Will this get me star ratings in Google search results?

No widget can promise that. The widget can add Schema.org AggregateRating and Review markup (turn it on under Advanced, Filters and sorting), which is the correct structured data, but Google decides whether to show rich-result stars and generally does not award them for self-placed review widgets. Treat the markup as good practice, not a guarantee of search stars. The real job of this widget is convincing the visitor already on your page.

Where do submitted reviews go? Does Amabrik store them?

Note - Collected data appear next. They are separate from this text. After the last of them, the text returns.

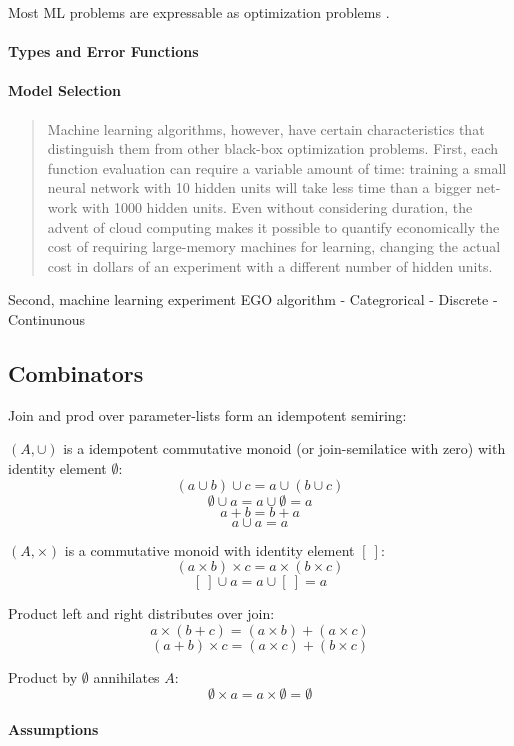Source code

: \documentclass[english]{article}
\begin{document}
Most \acf{ML} problems are expressable as optimization problems \cite{bennett_interplay_2006}.

\paragraph{Types and Error Functions}


\paragraph{Model Selection}



\begin{quote}
Machine learning algorithms, however, have certain characteristics that distinguish them from other black-box optimization problems.  First, each function evaluation can require a variable amount of time:  training a small neural network with 10 hidden units will take less time than a bigger net-work with 1000 hidden units.  Even without considering duration, the advent of cloud computing makes it possible to quantify economically the cost of requiring large-memory machines for learning, changing the actual cost in dollars of an experiment with a different number of hidden units.
\end{quote}
Second, machine learning experiment EGO algorithm
 - Categrorical
 - Discrete
 - Continunous


\subsection{Combinators}
Join and prod over parameter-lists form an idempotent semiring:

$(A, \cup)$ is a idempotent commutative monoid (or join-semilatice with zero) with identity element $\emptyset$:
$$(a \cup b) \cup c = a \cup (b \cup c)$$
$$\emptyset \cup a = a \cup \emptyset = a$$
$$a + b = b + a$$
$$a \cup a = a$$

$(A, \times)$ is a commutative monoid with identity element $[\ ]$:
$$(a \times b) \times c = a \times (b \times c)$$
$$[\ ] \cup a = a \cup [\ ] = a$$

Product left and right distributes over join:
$$a\times(b + c) = (a\times b) + (a\times c)$$
$$(a + b)\times c = (a\times c) + (b\times c)$$

Product by $\emptyset$ annihilates $A$:
$$\emptyset \times a = a \times \emptyset = \emptyset$$

\paragraph{Assumptions}
\end{document}
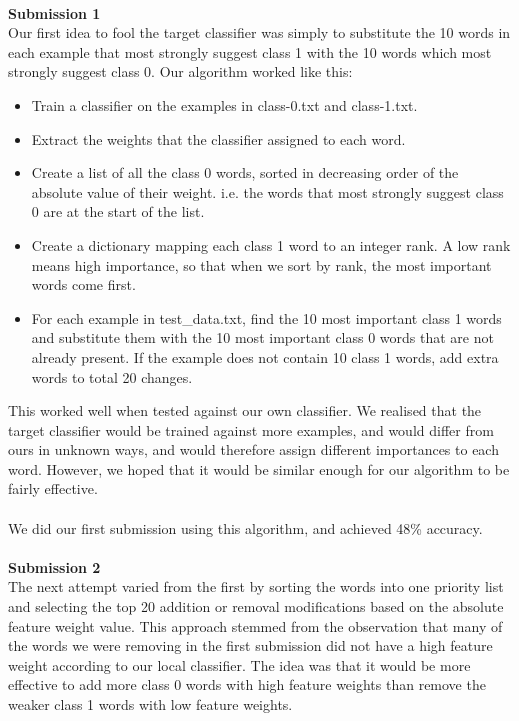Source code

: \documentclass{article}
\begin{document}
\\
\textbf{\large Submission 1} \\
Our first idea to fool the target classifier was simply to substitute the 10 words in each example that most strongly suggest class 1 with the 10 words which most strongly suggest class 0. Our algorithm worked like this:
\begin{itemize}
  \item{Train a classifier on the examples in class-0.txt and class-1.txt.}
  \item{Extract the weights that the classifier assigned to each word.}
  \item{Create a list of all the class 0 words, sorted in decreasing order of the absolute value of their weight. i.e. the words that most strongly suggest class 0 are at the start of the list.}
  \item{Create a dictionary mapping each class 1 word to an integer rank. A low rank means high importance, so that when we sort by rank, the most important words come first.}
  \item{For each example in test\_data.txt, find the 10 most important class 1 words and substitute them with the 10 most important class 0 words that are not already present. If the example does not contain 10 class 1 words, add extra words to total 20 changes.}
\end{itemize}
This worked well when tested against our own classifier. We realised that the target classifier would be trained against more examples, and would differ from ours in unknown ways, and would therefore assign different importances to each word. However, we hoped that it would be similar enough for our algorithm to be fairly effective.\\
\\
We did our first submission using this algorithm, and achieved 48\% accuracy. \\
\\
\textbf{\large Submission 2} \\
The next attempt varied from the first by sorting the words into one priority list and selecting the top 20 addition or removal modifications based on the absolute feature weight value. This approach stemmed from the observation that many of the words we were removing in the first submission did not have a high feature weight according to our local classifier. The idea was that it would be more effective to add more class 0 words with high feature weights than remove the weaker class 1 words with low feature weights.
\end{document}
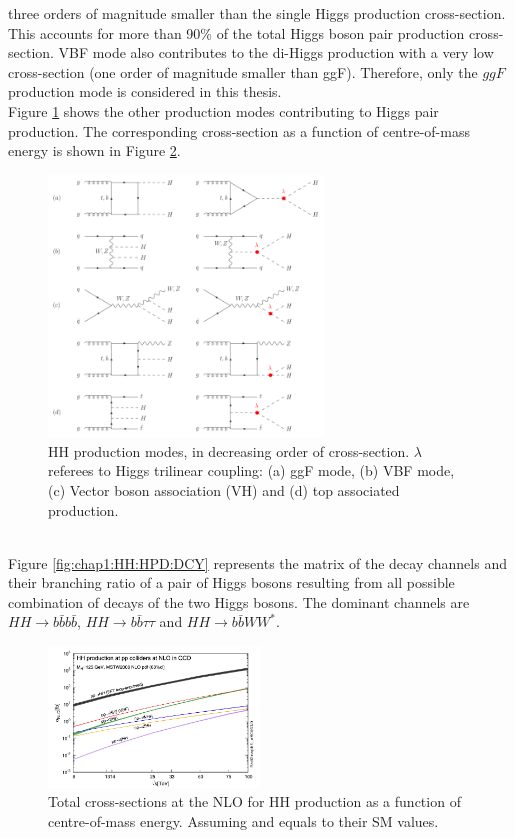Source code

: three orders of magnitude smaller than the single Higgs production cross-section. This accounts for more than 90\% of the total Higgs boson pair production cross-section. VBF mode also contributes to the di-Higgs production with a very low cross-section (one order of magnitude smaller than ggF). Therefore, only the $ggF$ production mode is considered in this thesis. \\
Figure \ref{fig:chap1:HH:HPD:FYS} shows the other production modes contributing to Higgs pair production. The corresponding cross-section as a function of centre-of-mass energy is shown in Figure \ref{fig:chap1:HH:BSM:XSEC:S}.
\begin{figure}[htbp]
    \centering
    \includegraphics[width=0.65\textwidth]{Ch1/Img/HH_feyns.png}
    \caption{HH production modes, in decreasing order of cross-section. $\lambda$ referees to Higgs trilinear coupling: (a) ggF mode, (b) VBF mode, (c) Vector boson association (VH) and (d) top associated production.}
    \label{fig:chap1:HH:HPD:FYS}
\end{figure}
\\
Figure \ref{fig:chap1:HH:HPD:DCY} represents the matrix of the decay channels and their branching ratio of a pair of Higgs bosons resulting from all possible combination of decays of the two Higgs bosons. The dominant channels are $HH\rightarrow b\bar{b}b\bar{b}$, $HH\rightarrow b\bar{b}\tau\tau$ and $HH\rightarrow b\bar{b}WW^*$.
\begin{figure}[htbp]
    \centering
    \includegraphics[width=0.5\textwidth]{Ch1/Img/HH_XSec_as_S.png}
    \caption{Total cross-sections at the NLO for HH production as a function of centre-of-mass energy. Assuming \kl and \kt equals to their SM values.}
    \label{fig:chap1:HH:BSM:XSEC:S}
\end{figure}

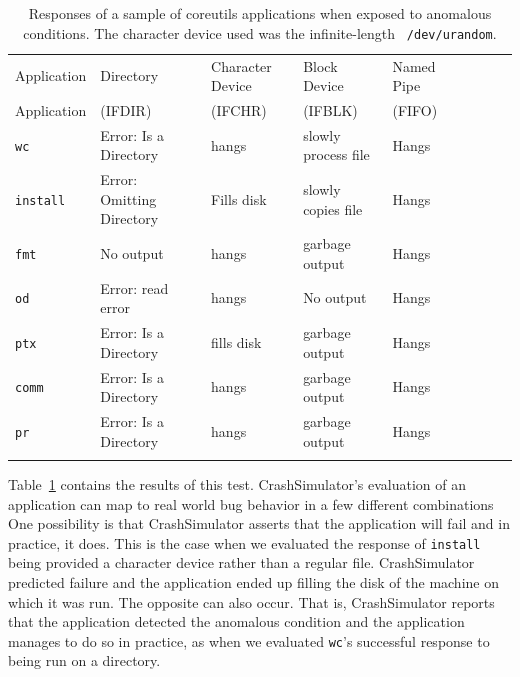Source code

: \begin{table}[t]
    \scriptsize{}
    \begin{tabular}{l  l  l  l  l  l  l  l  l}
    \toprule{}
        Application         & Directory                 & Character Device & Block Device  & Named Pipe \\
        Application         & (IFDIR)                   & (IFCHR) & (IFBLK) & (FIFO) \\
\hline
        {\tt wc}            & Error: Is a Directory     & hangs       & slowly process file  & Hangs\\
        {\tt install}       & Error: Omitting Directory & Fills disk  & slowly copies file   & Hangs\\
        {\tt fmt}           & No output                 & hangs       & garbage output       & Hangs\\
        {\tt od}            & Error: read error         & hangs       & No output            & Hangs\\
        {\tt ptx}           & Error: Is a Directory     & fills disk  & garbage output       & Hangs\\
        {\tt comm}          & Error: Is a Directory     & hangs       & garbage output       & Hangs\\
        {\tt pr}            & Error: Is a Directory     & hangs       & garbage output       & Hangs\\
\hline
    \bottomrule{}
    \end{tabular}
    \caption{Responses of a sample of coreutils applications when exposed to
      anomalous conditions.  The character device used was the infinite-length {\tt
        /dev/urandom}.}
    \label{table:applicationresponses}
\end{table}


Table~\ref{table:applicationresponses} contains the results of this test.
CrashSimulator's evaluation of an application can map to real world bug behavior
in a few different combinations
One
possibility is that CrashSimulator asserts that the application will fail
and in practice, it does.  This is the case when we evaluated
the response of  {\tt install} being provided a character device
rather than a regular file. CrashSimulator predicted failure and the
application ended up filling the disk of the machine on which it was run.  The
opposite can also occur.  That is, CrashSimulator reports that the
application detected the anomalous condition and the application manages to
do so in practice,  as when we evaluated {\tt wc}'s successful response to
being run on a directory.

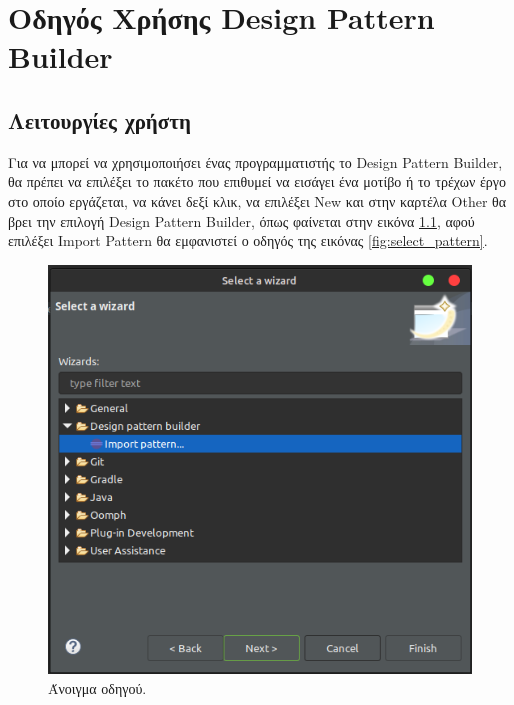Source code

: \chapter{Οδηγός Χρήσης Design Pattern Builder}
\label{ch:manual}


\section{Λειτουργίες χρήστη}
\label{sec:manual}
Για να μπορεί να χρησιμοποιήσει ένας προγραμματιστής το Design Pattern Builder, θα πρέπει να επιλέξει το πακέτο που επιθυμεί να εισάγει 
ένα μοτίβο ή το τρέχων έργο στο οποίο εργάζεται, να κάνει δεξί κλικ, να επιλέξει New και στην καρτέλα 
Other θα βρει την επιλογή Design Pattern Builder, όπως φαίνεται στην εικόνα \ref{fig:open_wizard}, 
αφού επιλέξει Import Pattern θα εμφανιστεί ο οδηγός της εικόνας \ref{fig:select_pattern}.
\begin{figure}[H]
    \centering
    \includegraphics[width=1.0\textwidth]{Figures/open_wizard.png}
    \caption{Άνοιγμα οδηγού.}
    \label{fig:open_wizard}
\end{figure}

Amabrik never stores submitted reviews. The Write a Review form is a pure pass-through: it forwards each submission straight to the email address or webhook you set, then forgets it. You read the submission and add the review to your widget yourself if you want to show it.

How many reviews can I add?

You can add up to several hundred reviews per widget. For most sites you will want far fewer: the research shows the trust jump comes from your first handful of strong reviews, so a curated set usually beats a long unfiltered list.

Can I control the order reviews appear in?

Yes. Set sorting to Custom under Advanced, and drag reviews into the order you want in the Content tab. Other sort options (most recent, highest rated, with photos first, random) are there if you would rather the widget order them for you.

Does the overall rating come from the reviews I add?

No, you set the overall rating and the total count by hand in the Content tab. This lets the headline reflect your real totals across every platform, not just the reviews you happened to add to the widget. Keep both honest and matching your actual numbers.